** Aim of the exercise **
Go over the data and keep only the lines that include "werden".

** Materials provided **
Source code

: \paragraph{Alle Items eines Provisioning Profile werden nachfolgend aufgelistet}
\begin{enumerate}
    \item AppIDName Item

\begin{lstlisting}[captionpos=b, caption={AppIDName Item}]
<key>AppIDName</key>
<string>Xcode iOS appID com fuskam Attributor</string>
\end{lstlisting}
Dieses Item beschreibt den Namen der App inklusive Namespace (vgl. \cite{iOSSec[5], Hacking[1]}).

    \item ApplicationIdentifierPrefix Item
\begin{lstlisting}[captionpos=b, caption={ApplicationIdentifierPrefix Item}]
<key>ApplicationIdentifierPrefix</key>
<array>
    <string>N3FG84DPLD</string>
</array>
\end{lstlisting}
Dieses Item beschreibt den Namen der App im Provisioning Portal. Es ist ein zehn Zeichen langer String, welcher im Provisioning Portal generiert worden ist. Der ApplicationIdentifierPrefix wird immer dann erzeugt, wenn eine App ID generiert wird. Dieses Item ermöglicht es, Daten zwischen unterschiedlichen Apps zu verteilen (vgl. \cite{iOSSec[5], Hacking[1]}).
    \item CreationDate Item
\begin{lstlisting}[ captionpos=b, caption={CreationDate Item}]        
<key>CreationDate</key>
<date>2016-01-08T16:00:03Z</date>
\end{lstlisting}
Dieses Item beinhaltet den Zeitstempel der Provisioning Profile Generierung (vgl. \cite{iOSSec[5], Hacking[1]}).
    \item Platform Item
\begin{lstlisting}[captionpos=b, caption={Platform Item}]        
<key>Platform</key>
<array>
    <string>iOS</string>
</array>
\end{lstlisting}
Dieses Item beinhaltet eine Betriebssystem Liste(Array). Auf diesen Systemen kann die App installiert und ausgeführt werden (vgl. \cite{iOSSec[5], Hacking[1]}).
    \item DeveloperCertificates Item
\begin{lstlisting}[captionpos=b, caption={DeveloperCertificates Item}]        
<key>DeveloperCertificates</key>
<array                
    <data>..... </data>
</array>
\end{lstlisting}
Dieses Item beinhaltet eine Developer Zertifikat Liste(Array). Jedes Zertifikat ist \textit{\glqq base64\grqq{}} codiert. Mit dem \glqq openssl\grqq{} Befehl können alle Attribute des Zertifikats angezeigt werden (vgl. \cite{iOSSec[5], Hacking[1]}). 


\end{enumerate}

** Exercise output **
: \paragraph{Alle Items eines Provisioning Profile werden nachfolgend aufgelistet}
Dieses Item beinhaltet eine Betriebssystem Liste(Array). Auf diesen Systemen kann die App installiert und ausgeführt werden (vgl. \cite{iOSSec[5], Hacking[1]}).
Dieses Item beinhaltet eine Developer Zertifikat Liste(Array). Jedes Zertifikat ist \textit{\glqq base64\grqq{}} codiert. Mit dem \glqq openssl\grqq{} Befehl können alle Attribute des Zertifikats angezeigt werden (vgl. \cite{iOSSec[5], Hacking[1]}). 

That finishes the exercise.